4 Ekim cumartesi günkü Vatan gazetesinin 18'inci sayfasında tek sütun bir haber var. Başlığını ve girişini aynen alıyorum..
"Aktütün Karakoluna taciz ateşi.."
"Şemdinli ilçesinde Irak sınırına 4 kilometre uzaklıktaki Aktütün Karakoluna bir gurup PKK'lı terörist taciz ateşi açtı."
Korkunç olan şeye bakar mısınız..
PKK, Aktütün karakolunu, bu haberin çıktığı gün basıyor.. 17 ölü, 20 yaralı.. Olacak şey mi?. Olacak şey mi, söyler misiniz?.
Adamlar gazetelere haber vere vere geliyorlar nerdeyse ve siz gafil avlanıyorsunuz..
Er Ramazan baskından bir gün evvel, Cuma günü evine telefon açıp veda ediyor.. "PKK'lılar bizi bu hafta içinde üç kez bastılar, ben artık zor dönerim anne.."
Ve dördüncü baskında, er Ramazan şehit..
Er Ramazan biliyor da, onun üzerindeki tek yıldızlıdan başlayıp, silsile-i meratip bol yıldızlıya bir yığın komutan nasıl bilmiyor acaba?.
Genelkurmay İkinci Başkanı ""15 şehitten 13'ü uzaktan atılan bomba ile öldü" diyor. Savunma mı, itiraf mı?.
Sınıra mesafe 4 kilometre.. PKK ile savaşın başladığı 30 yıl içinde 40 bilmem kaç kez baskına uğramış, son şehitler hariç, 28 gencimiz keklik gibi avlanmasına sebep olmuş bir karakol Aktütün. Karakol mu, elimizle kurduğumuz tuzak mı yoksa?..

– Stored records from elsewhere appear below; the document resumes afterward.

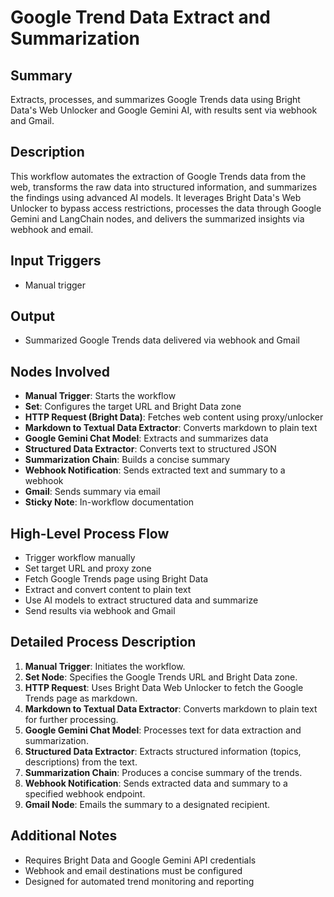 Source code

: # Google Trend Data Extract and Summarization

## Summary
Extracts, processes, and summarizes Google Trends data using Bright Data's Web Unlocker and Google Gemini AI, with results sent via webhook and Gmail.

## Description
This workflow automates the extraction of Google Trends data from the web, transforms the raw data into structured information, and summarizes the findings using advanced AI models. It leverages Bright Data's Web Unlocker to bypass access restrictions, processes the data through Google Gemini and LangChain nodes, and delivers the summarized insights via webhook and email.

## Input Triggers
- Manual trigger

## Output
- Summarized Google Trends data delivered via webhook and Gmail

## Nodes Involved
- **Manual Trigger**: Starts the workflow
- **Set**: Configures the target URL and Bright Data zone
- **HTTP Request (Bright Data)**: Fetches web content using proxy/unlocker
- **Markdown to Textual Data Extractor**: Converts markdown to plain text
- **Google Gemini Chat Model**: Extracts and summarizes data
- **Structured Data Extractor**: Converts text to structured JSON
- **Summarization Chain**: Builds a concise summary
- **Webhook Notification**: Sends extracted text and summary to a webhook
- **Gmail**: Sends summary via email
- **Sticky Note**: In-workflow documentation

## High-Level Process Flow
- Trigger workflow manually
- Set target URL and proxy zone
- Fetch Google Trends page using Bright Data
- Extract and convert content to plain text
- Use AI models to extract structured data and summarize
- Send results via webhook and Gmail

## Detailed Process Description
1. **Manual Trigger**: Initiates the workflow.
2. **Set Node**: Specifies the Google Trends URL and Bright Data zone.
3. **HTTP Request**: Uses Bright Data Web Unlocker to fetch the Google Trends page as markdown.
4. **Markdown to Textual Data Extractor**: Converts markdown to plain text for further processing.
5. **Google Gemini Chat Model**: Processes text for data extraction and summarization.
6. **Structured Data Extractor**: Extracts structured information (topics, descriptions) from the text.
7. **Summarization Chain**: Produces a concise summary of the trends.
8. **Webhook Notification**: Sends extracted data and summary to a specified webhook endpoint.
9. **Gmail Node**: Emails the summary to a designated recipient.

## Additional Notes
- Requires Bright Data and Google Gemini API credentials
- Webhook and email destinations must be configured
- Designed for automated trend monitoring and reporting
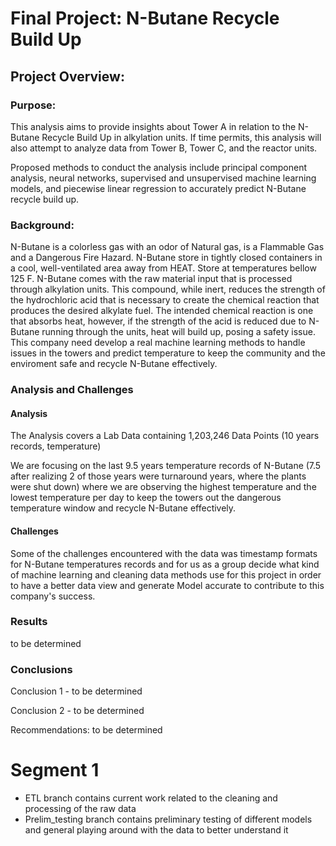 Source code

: # Final Project: N-Butane Recycle Build Up

## Project Overview:

### Purpose:

This analysis aims to provide insights about Tower A in relation to the N-Butane Recycle Build Up in alkylation units. If time permits, this analysis will also attempt to analyze data from Tower B, Tower C, and the reactor units. 

Proposed methods to conduct the analysis include principal component analysis, neural networks, supervised and unsupervised machine learning models, and piecewise linear regression to accurately predict N-Butane recycle build up. 


### Background:
N-Butane is a colorless gas with an odor of Natural gas, is a Flammable Gas and a Dangerous Fire Hazard. N-Butane store in tightly closed containers in a cool, well-ventilated area away from HEAT. Store at temperatures bellow 125 F. N-Butane comes with the raw material input that is processed through alkylation units. This compound, while inert, reduces the strength of the hydrochloric acid that is necessary to create the chemical reaction that produces the desired alkylate fuel. The intended chemical reaction is one that absorbs heat, however, if the strength of the acid is reduced due to N-Butane running through the units, heat will build up, posing a safety issue. This company need develop a real machine learning methods to handle issues in the towers and predict temperature to keep the community and the enviroment safe and recycle N-Butane effectively.


### Analysis and Challenges

#### Analysis

The Analysis covers a Lab Data containing 1,203,246 Data Points (10 years records, temperature)

We are focusing on the last 9.5 years temperature records of N-Butane (7.5 after realizing 2 of those years were turnaround years, where the plants were shut down) where we are observing the highest temperature and the lowest temperature per day to keep the towers out the dangerous temperature window and recycle N-Butane effectively.

#### Challenges
Some of the challenges encountered with the data was timestamp formats for N-Butane temperatures records and for us as a group decide what kind of machine learning and cleaning data methods use for this project in order to have a better data view and generate Model accurate to contribute to this company's success.

### Results 
to be determined

### Conclusions
Conclusion 1 - to be determined

Conclusion 2 - to be determined


Recommendations: to be determined


# Segment 1
- ETL branch contains current work related to the cleaning and processing of the raw data
- Prelim_testing branch contains preliminary testing of different models and general playing around with the data to better understand it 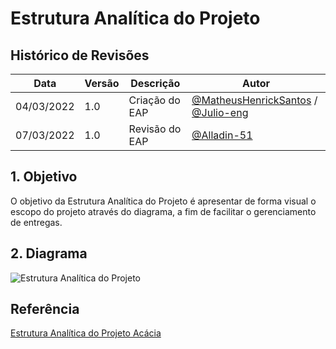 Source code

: # Estrutura Analítica do Projeto
## Histórico de Revisões
Data | Versão | Descrição | Autor
---|---|---|---
04/03/2022 | 1.0 | Criação do EAP | [@MatheusHenrickSantos](https://github.com/MatheusHenrickSantos) / [@Julio-eng](https://github.com/Julio-eng)
07/03/2022 | 1.0 | Revisão do EAP | [@Alladin-51](https://github.com/Alladin-51)

## 1. Objetivo
O objetivo da Estrutura Analítica do Projeto é apresentar de forma visual o escopo do projeto através do diagrama, a fim de facilitar o gerenciamento de entregas.

## 2. Diagrama
![Estrutura Analítica do Projeto](https://user-images.githubusercontent.com/79066829/156818327-4627eb46-70a1-42f3-9212-d229bf34aabf.jpeg)

## Referência
[Estrutura Analítica do Projeto Acácia](https://fga-eps-mds.github.io/2019.2-Acacia/#/project_charter?id=_2-descri%c3%a7%c3%a3o-do-projeto)
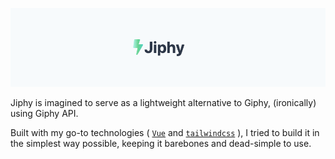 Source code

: <p align="center">
  <img src="readme_img/jiphy.png"/>
</p>

Jiphy</a> is imagined to serve as a lightweight alternative to Giphy, (ironically) using Giphy API.

Built with my go-to technologies ( <a href="https://vuejs.org/" target="_blank">`Vue`</a> and <a href="https://tailwindcss.com/" target="_blank">`tailwindcss`</a> ), I tried to build it in the simplest way possible, keeping it barebones and dead-simple to use.

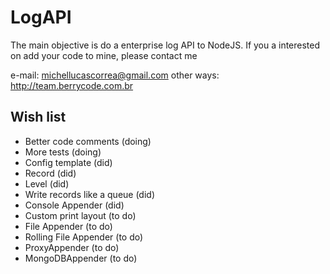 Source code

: # LogAPI
The main objective is do a enterprise log API to NodeJS.
If you a interested on add your code to mine, please contact me 

e-mail: michellucascorrea@gmail.com
other ways: http://team.berrycode.com.br

## Wish list
- Better code comments (doing)
- More tests (doing)
- Config template (did)
- Record (did)
- Level (did)
- Write records like a queue (did)
- Console Appender (did)
- Custom print layout (to do)
- File Appender (to do)
- Rolling File Appender (to do)
- ProxyAppender (to do)
- MongoDBAppender (to do)

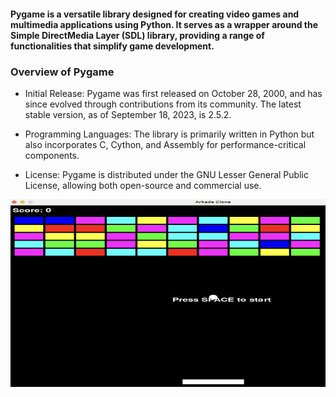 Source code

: #### Pygame is a versatile library designed for creating video games and multimedia applications using Python. It serves as a wrapper around the Simple DirectMedia Layer (SDL) library, providing a range of functionalities that simplify game development.

### Overview of Pygame

- Initial Release: Pygame was first released on October 28, 2000, and has since evolved through contributions from its community. The latest stable version, as of September 18, 2023, is 2.5.2.

- Programming Languages: The library is primarily written in Python but also incorporates C, Cython, and Assembly for performance-critical components.

- License: Pygame is distributed under the GNU Lesser General Public License, allowing both open-source and commercial use.

<img src = "arkade.png" width = "600" height = "300"> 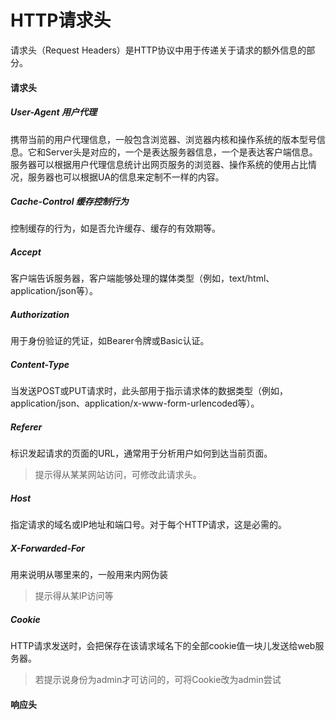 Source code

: # HTTP请求头
请求头（Request Headers）是HTTP协议中用于传递关于请求的额外信息的部分。

#### 请求头
##### User-Agent 用户代理
携带当前的用户代理信息，一般包含浏览器、浏览器内核和操作系统的版本型号信息。它和Server头是对应的，一个是表达服务器信息，一个是表达客户端信息。服务器可以根据用户代理信息统计出网页服务的浏览器、操作系统的使用占比情况，服务器也可以根据UA的信息来定制不一样的内容。

##### Cache-Control 缓存控制行为
控制缓存的行为，如是否允许缓存、缓存的有效期等。
##### Accept
客户端告诉服务器，客户端能够处理的媒体类型（例如，text/html、application/json等）。

##### Authorization
用于身份验证的凭证，如Bearer令牌或Basic认证。

##### Content-Type
当发送POST或PUT请求时，此头部用于指示请求体的数据类型（例如，application/json、application/x-www-form-urlencoded等）。

##### Referer
标识发起请求的页面的URL，通常用于分析用户如何到达当前页面。

> 提示得从某某网站访问，可修改此请求头。

##### Host
指定请求的域名或IP地址和端口号。对于每个HTTP请求，这是必需的。

##### X-Forwarded-For
用来说明从哪里来的，一般用来内网伪装

> 提示得从某IP访问等

##### Cookie
HTTP请求发送时，会把保存在该请求域名下的全部cookie值一块儿发送给web服务器。

> 若提示说身份为admin才可访问的，可将Cookie改为admin尝试

#### 响应头
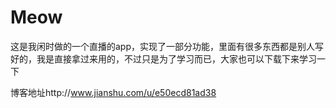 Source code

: # Meow
这是我闲时做的一个直播的app，实现了一部分功能，里面有很多东西都是别人写好的，我是直接拿过来用的，不过只是为了学习而已，大家也可以下载下来学习一下

博客地址http://www.jianshu.com/u/e50ecd81ad38
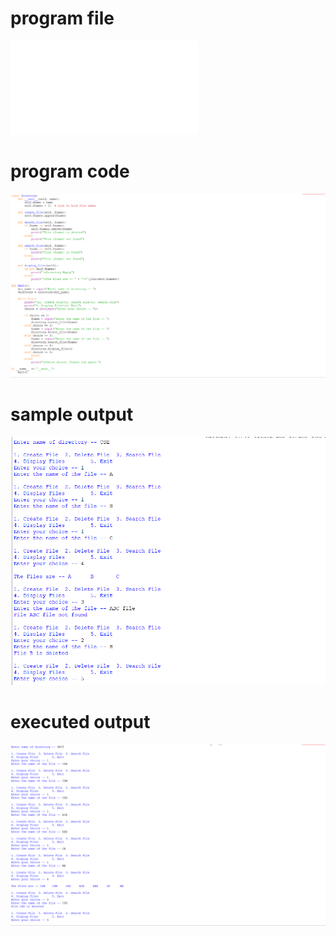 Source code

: # program file
![program_file](SINGLELEVELDIRECTORY_528.py)

# program code
![program_code](SINGLELEVELDIRECTORY_code_528.png)

# sample output
![sample_output](SINGLELEVELDIRECTORY_IO_528.png)

# executed output
![executed_output](SINGLELEVELDIRECTORY_EO_528.png)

Koskoca orduda, bu durumu değerlendirecek, önlem düşünecek bir kurmay çıkmaz mı?.
Harp Okullarında Taktik, Strateji dersleri niye okutulur?.
İsrail, Suriye'nin Golan Tepelerini niye işgal etti?. Eşek yükü Birleşmiş Milletler kararına rağmen niye hala ve hala elinde tutuyor?.
Çünkü bu tepelere yerleşen terör güçleri, sınırdaki İsrail karakollarını şakır şakır vuruyorlardı. Gittiler, onları kovdular, kendileri yerleştiler. Bitti.
Sen bu stratejik hamleyi yapamıyorsun, o zaman taktik bir karar alır o karakolu ordan çekersin.. İlle de orda asker şartsa, o zaman, o gecekonduya değil, havan atışlarına dayanıklı, daha ağır bombalara karşı da sığınaklı bir bina inşa edersin..
Bunların hiç birini yapma.. Çocukları oraya gönder ve de ki, "Dua edin de adamlar Irak tarafından bomba atmasın?.."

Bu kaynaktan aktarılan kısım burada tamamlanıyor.